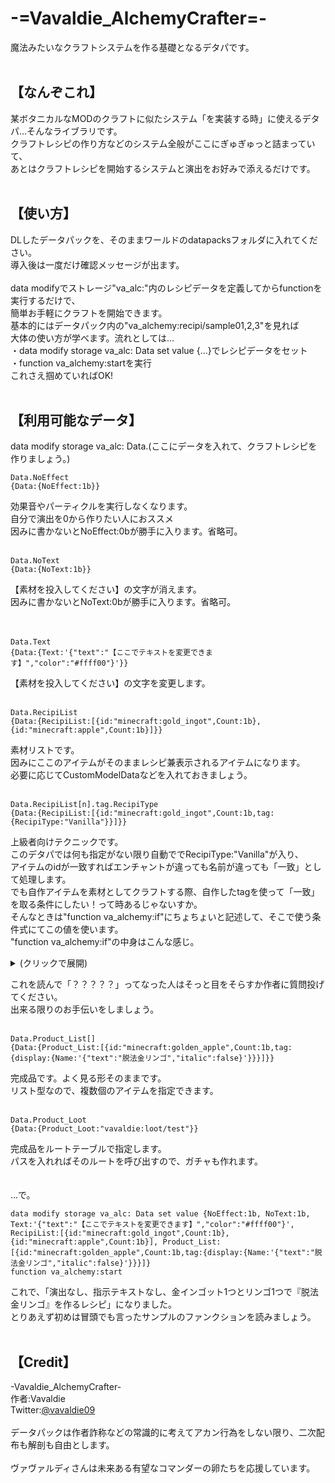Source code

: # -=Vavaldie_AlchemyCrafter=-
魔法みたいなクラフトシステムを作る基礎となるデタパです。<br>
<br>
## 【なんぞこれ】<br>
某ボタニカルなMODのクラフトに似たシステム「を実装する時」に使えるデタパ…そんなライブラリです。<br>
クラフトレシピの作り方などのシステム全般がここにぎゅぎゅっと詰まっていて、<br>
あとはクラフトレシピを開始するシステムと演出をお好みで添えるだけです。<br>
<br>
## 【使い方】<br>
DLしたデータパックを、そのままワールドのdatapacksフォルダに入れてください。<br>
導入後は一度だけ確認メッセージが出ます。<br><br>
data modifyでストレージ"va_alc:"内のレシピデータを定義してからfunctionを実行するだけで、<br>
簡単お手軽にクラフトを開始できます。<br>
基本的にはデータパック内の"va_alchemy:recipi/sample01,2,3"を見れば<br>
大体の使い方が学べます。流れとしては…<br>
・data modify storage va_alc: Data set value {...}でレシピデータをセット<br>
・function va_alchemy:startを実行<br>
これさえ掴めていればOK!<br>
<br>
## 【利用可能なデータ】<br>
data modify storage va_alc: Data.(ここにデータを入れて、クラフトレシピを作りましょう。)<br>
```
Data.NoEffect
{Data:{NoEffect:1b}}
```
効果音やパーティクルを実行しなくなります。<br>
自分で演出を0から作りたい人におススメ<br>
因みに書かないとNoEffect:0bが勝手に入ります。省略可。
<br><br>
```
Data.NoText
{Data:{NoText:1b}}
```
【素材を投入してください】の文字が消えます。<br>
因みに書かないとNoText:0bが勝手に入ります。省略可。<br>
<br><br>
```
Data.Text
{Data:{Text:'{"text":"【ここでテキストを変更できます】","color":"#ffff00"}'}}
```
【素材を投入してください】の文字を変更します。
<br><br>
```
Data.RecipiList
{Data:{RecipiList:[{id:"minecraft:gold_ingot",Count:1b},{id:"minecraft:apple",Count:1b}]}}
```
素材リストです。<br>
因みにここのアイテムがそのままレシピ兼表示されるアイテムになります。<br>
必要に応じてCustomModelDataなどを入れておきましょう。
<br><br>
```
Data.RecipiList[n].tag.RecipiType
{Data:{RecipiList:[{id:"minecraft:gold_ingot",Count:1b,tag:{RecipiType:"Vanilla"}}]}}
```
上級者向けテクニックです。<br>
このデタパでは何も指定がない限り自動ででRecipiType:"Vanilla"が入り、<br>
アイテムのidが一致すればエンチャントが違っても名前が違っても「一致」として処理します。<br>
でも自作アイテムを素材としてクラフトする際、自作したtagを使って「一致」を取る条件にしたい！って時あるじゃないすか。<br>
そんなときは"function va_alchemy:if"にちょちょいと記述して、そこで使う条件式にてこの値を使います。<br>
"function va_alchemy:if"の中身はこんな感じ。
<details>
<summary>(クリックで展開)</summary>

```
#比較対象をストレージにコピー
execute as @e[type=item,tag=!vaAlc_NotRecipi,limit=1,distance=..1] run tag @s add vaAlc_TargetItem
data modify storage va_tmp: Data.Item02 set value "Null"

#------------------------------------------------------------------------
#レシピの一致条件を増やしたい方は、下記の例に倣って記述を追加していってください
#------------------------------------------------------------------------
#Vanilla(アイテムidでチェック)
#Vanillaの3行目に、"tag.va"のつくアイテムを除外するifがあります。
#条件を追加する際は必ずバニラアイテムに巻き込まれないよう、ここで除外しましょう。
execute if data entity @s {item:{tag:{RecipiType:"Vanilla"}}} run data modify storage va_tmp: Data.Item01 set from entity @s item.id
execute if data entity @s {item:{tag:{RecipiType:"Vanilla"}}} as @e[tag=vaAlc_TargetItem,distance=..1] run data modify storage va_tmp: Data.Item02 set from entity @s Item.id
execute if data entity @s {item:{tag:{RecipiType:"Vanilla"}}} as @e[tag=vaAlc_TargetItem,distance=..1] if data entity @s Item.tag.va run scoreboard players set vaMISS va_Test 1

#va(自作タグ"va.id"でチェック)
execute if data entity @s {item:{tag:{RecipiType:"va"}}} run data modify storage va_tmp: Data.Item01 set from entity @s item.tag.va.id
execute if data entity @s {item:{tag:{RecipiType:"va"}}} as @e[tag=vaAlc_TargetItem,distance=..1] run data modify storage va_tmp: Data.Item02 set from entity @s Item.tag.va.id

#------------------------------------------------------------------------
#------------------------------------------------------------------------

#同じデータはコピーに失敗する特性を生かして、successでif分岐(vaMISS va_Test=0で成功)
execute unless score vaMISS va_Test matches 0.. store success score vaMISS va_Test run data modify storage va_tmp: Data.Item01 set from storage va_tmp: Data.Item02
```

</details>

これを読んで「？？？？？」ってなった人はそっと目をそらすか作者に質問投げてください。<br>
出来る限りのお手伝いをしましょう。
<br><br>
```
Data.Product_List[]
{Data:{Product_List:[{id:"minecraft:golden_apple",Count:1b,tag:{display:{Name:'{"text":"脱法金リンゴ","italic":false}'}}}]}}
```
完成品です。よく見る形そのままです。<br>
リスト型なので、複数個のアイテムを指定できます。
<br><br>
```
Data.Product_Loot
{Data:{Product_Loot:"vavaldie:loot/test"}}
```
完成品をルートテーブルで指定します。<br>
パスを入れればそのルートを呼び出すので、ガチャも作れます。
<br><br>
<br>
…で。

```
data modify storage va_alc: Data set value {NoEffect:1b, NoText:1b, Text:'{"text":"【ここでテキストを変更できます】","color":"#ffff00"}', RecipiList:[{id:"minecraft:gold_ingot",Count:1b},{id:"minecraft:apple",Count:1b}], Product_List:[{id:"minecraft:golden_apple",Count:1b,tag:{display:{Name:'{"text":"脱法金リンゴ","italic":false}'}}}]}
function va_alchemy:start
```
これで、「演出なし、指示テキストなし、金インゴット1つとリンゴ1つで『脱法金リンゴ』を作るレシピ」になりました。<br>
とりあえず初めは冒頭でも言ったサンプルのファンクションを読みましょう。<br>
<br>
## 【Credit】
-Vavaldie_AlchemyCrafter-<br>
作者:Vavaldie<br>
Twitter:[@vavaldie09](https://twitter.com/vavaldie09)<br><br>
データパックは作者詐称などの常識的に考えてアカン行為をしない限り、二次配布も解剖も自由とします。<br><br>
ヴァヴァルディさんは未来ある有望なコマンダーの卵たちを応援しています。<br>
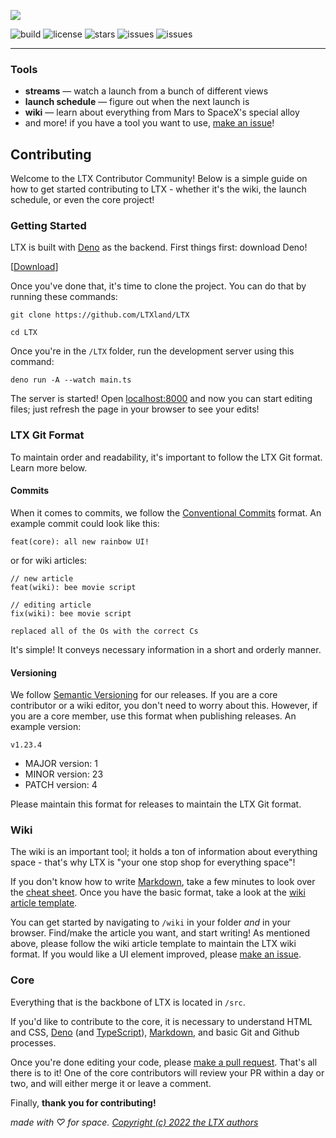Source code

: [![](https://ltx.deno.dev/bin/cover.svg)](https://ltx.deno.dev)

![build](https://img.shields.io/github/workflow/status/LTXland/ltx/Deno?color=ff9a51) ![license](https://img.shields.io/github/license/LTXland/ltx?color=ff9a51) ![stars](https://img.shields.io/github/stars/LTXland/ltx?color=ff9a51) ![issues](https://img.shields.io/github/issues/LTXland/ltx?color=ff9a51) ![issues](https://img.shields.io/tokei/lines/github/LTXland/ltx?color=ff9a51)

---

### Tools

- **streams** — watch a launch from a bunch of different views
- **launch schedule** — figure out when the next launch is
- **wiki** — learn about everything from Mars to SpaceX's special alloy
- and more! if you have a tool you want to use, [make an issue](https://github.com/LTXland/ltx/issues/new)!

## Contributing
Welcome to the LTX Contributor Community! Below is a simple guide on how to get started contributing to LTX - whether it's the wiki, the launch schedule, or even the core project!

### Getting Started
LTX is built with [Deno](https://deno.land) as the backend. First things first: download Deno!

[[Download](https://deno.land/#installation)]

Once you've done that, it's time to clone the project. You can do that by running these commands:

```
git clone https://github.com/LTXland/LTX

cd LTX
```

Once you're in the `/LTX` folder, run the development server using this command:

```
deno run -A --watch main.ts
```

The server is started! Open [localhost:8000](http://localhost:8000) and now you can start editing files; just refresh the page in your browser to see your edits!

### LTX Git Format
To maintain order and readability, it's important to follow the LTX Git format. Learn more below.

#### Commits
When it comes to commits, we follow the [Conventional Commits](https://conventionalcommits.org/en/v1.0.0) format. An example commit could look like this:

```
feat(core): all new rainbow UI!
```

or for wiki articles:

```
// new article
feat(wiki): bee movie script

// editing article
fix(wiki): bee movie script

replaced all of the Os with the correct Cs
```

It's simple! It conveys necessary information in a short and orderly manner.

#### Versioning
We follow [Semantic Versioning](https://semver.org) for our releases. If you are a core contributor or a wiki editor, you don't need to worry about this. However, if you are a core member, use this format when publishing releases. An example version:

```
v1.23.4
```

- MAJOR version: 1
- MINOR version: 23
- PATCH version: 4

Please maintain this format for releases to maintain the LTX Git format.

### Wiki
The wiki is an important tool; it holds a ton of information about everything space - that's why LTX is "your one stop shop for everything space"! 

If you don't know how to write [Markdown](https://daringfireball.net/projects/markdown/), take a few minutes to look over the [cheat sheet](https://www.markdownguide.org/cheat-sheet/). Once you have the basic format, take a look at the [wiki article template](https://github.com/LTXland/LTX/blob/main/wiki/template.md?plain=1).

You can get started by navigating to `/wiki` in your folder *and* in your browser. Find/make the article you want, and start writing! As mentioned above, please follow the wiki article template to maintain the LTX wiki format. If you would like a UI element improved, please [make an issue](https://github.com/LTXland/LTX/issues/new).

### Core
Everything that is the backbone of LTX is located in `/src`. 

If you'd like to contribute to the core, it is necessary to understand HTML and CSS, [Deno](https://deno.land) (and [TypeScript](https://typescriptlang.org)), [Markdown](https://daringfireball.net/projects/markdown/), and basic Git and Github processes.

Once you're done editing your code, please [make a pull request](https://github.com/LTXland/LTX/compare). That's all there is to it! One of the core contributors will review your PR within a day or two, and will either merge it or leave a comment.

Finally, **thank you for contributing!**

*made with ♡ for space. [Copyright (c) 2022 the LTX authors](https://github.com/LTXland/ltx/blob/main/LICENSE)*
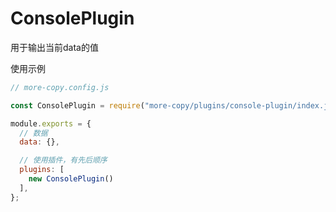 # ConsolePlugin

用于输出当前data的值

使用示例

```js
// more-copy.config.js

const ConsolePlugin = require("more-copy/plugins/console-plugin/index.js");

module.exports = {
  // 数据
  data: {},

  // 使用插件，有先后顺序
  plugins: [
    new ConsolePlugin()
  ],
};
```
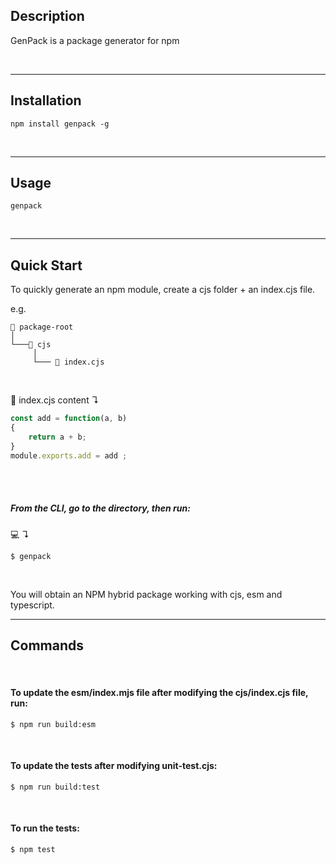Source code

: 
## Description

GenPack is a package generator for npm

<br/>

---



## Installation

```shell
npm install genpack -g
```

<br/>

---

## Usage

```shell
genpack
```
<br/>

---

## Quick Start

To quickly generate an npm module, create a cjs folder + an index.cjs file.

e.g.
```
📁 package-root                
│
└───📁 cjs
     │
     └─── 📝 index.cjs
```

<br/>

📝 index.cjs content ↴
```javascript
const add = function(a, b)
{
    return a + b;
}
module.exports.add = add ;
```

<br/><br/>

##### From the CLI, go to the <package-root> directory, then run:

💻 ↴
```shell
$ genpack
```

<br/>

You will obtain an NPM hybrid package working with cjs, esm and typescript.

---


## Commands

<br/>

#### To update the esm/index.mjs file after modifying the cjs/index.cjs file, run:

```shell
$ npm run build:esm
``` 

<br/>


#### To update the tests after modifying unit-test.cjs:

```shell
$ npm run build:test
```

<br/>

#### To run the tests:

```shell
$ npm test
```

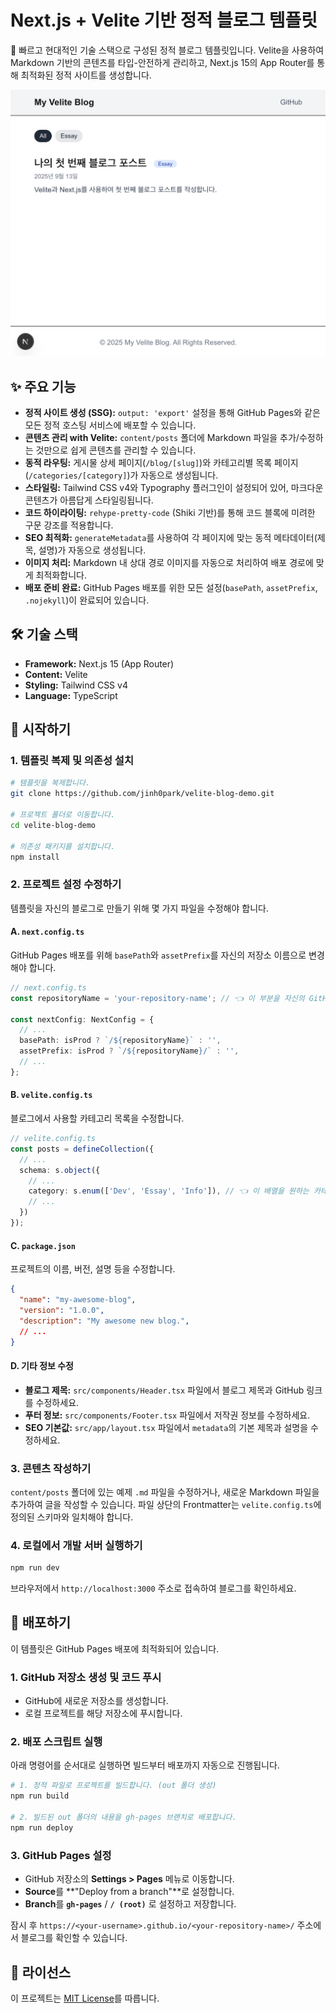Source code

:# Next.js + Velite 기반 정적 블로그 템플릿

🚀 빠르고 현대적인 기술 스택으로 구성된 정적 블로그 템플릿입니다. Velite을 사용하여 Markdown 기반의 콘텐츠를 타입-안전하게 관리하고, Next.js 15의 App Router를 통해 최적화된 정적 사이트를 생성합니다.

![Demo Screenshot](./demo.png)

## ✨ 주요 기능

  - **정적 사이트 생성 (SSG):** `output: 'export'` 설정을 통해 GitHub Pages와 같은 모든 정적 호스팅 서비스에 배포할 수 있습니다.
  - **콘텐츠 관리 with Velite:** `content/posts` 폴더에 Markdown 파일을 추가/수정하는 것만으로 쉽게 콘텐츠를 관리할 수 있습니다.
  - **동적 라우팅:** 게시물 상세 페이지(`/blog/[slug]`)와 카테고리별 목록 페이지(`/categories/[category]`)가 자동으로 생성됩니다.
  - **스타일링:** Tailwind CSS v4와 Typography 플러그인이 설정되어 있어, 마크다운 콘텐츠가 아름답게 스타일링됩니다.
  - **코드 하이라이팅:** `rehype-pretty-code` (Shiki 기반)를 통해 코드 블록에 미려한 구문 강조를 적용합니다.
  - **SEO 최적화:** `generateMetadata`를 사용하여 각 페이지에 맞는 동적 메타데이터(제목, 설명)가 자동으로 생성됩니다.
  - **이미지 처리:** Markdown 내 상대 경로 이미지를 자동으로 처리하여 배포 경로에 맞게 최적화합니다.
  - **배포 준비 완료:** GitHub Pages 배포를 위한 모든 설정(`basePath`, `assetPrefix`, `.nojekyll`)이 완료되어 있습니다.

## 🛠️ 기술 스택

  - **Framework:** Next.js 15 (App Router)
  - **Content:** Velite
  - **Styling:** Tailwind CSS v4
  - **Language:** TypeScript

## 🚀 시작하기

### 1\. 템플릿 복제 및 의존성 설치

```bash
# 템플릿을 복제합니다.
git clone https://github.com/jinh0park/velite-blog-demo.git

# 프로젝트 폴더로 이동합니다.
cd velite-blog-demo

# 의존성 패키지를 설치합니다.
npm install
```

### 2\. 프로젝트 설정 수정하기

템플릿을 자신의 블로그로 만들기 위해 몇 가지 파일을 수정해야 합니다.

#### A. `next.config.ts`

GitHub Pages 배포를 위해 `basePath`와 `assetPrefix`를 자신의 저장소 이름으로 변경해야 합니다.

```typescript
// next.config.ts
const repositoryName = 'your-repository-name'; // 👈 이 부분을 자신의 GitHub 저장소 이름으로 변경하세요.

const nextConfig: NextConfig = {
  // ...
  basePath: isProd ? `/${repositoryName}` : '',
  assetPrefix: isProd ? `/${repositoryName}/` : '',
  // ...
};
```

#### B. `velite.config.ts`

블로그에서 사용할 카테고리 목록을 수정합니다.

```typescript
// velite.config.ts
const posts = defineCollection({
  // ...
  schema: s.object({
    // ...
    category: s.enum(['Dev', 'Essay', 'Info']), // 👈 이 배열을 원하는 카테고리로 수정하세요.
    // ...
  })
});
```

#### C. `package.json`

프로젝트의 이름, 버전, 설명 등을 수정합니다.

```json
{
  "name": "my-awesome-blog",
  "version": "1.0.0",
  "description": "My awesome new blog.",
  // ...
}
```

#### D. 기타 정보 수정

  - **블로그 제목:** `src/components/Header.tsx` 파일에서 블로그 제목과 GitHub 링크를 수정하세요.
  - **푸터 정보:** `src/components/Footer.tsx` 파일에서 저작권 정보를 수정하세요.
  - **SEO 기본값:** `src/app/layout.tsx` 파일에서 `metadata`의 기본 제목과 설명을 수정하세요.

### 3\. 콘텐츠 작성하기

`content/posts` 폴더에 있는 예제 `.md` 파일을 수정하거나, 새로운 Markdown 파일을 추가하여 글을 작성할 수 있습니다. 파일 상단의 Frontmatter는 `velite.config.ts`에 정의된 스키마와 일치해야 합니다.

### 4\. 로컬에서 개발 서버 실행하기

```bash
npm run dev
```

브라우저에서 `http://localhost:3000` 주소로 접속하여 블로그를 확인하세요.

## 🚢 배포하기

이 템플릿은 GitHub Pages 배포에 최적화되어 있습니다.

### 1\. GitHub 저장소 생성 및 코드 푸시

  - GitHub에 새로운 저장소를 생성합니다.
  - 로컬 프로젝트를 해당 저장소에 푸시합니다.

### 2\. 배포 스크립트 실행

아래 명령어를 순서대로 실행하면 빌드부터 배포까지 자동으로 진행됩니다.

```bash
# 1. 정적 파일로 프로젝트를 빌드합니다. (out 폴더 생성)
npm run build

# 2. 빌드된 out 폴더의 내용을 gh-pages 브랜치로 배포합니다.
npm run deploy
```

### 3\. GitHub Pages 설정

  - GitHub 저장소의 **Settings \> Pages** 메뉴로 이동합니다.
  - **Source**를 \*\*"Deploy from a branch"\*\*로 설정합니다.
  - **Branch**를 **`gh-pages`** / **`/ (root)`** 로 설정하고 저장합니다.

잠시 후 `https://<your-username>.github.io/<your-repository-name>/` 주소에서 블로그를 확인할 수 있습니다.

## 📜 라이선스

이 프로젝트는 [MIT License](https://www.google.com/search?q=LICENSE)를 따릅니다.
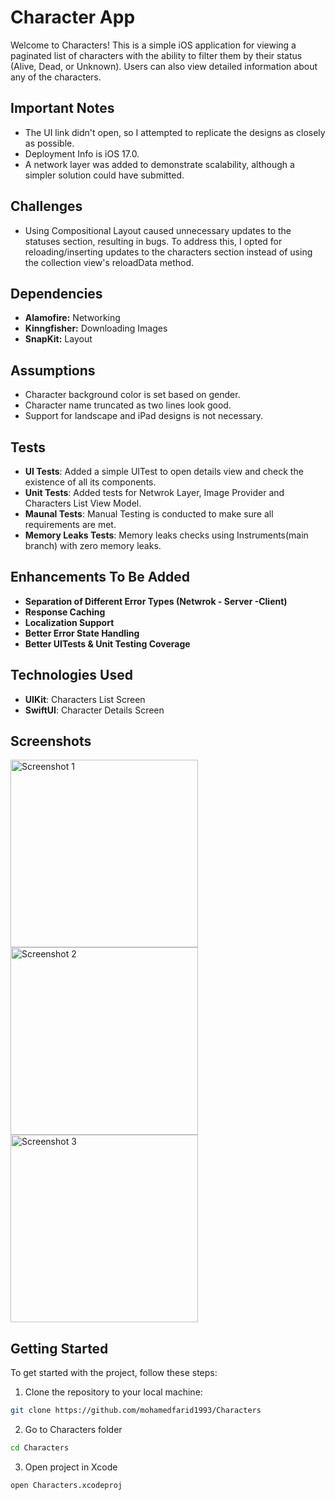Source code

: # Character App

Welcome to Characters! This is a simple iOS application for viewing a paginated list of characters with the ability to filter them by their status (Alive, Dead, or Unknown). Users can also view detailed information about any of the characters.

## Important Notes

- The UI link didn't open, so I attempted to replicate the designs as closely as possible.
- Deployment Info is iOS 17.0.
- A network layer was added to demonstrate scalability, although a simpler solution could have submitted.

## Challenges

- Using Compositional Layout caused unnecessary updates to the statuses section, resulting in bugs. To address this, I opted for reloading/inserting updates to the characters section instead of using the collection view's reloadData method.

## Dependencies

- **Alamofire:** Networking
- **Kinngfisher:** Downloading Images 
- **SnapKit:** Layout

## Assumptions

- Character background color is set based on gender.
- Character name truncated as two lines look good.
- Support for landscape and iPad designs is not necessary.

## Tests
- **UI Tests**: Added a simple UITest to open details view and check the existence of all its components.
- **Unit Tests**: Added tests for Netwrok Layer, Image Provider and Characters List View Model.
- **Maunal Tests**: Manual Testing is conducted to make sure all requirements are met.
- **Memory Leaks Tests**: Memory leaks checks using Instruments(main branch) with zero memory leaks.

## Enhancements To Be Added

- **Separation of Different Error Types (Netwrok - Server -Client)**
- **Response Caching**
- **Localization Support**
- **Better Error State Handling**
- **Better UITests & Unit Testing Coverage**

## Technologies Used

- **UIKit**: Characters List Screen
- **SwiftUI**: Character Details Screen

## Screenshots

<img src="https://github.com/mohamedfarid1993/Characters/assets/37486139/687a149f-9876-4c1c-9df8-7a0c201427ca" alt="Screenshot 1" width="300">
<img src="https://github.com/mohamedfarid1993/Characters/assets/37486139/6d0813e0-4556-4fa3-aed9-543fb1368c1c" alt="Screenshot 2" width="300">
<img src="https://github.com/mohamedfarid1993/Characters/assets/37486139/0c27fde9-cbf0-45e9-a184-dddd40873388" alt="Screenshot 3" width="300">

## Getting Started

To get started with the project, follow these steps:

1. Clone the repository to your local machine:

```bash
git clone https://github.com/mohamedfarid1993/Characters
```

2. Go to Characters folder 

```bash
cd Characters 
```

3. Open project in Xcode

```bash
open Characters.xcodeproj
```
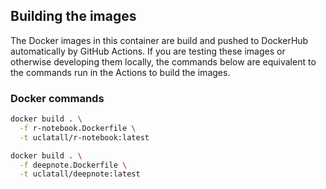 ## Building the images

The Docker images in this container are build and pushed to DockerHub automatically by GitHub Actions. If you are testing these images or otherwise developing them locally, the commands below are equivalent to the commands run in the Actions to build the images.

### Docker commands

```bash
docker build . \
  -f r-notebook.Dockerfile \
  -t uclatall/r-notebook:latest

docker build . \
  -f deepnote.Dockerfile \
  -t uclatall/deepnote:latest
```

————————

Exercise brief:
Show, from the entries above, every line that includes the string "Count".

Solution for this exercise:
{Data:{RecipiList:[{id:"minecraft:gold_ingot",Count:1b},{id:"minecraft:apple",Count:1b}]}}
{Data:{RecipiList:[{id:"minecraft:gold_ingot",Count:1b,tag:{RecipiType:"Vanilla"}}]}}
{Data:{Product_List:[{id:"minecraft:golden_apple",Count:1b,tag:{display:{Name:'{"text":"脱法金リンゴ","italic":false}'}}}]}}
data modify storage va_alc: Data set value {NoEffect:1b, NoText:1b, Text:'{"text":"【ここでテキストを変更できます】","color":"#ffff00"}', RecipiList:[{id:"minecraft:gold_ingot",Count:1b},{id:"minecraft:apple",Count:1b}], Product_List:[{id:"minecraft:golden_apple",Count:1b,tag:{display:{Name:'{"text":"脱法金リンゴ","italic":false}'}}}]}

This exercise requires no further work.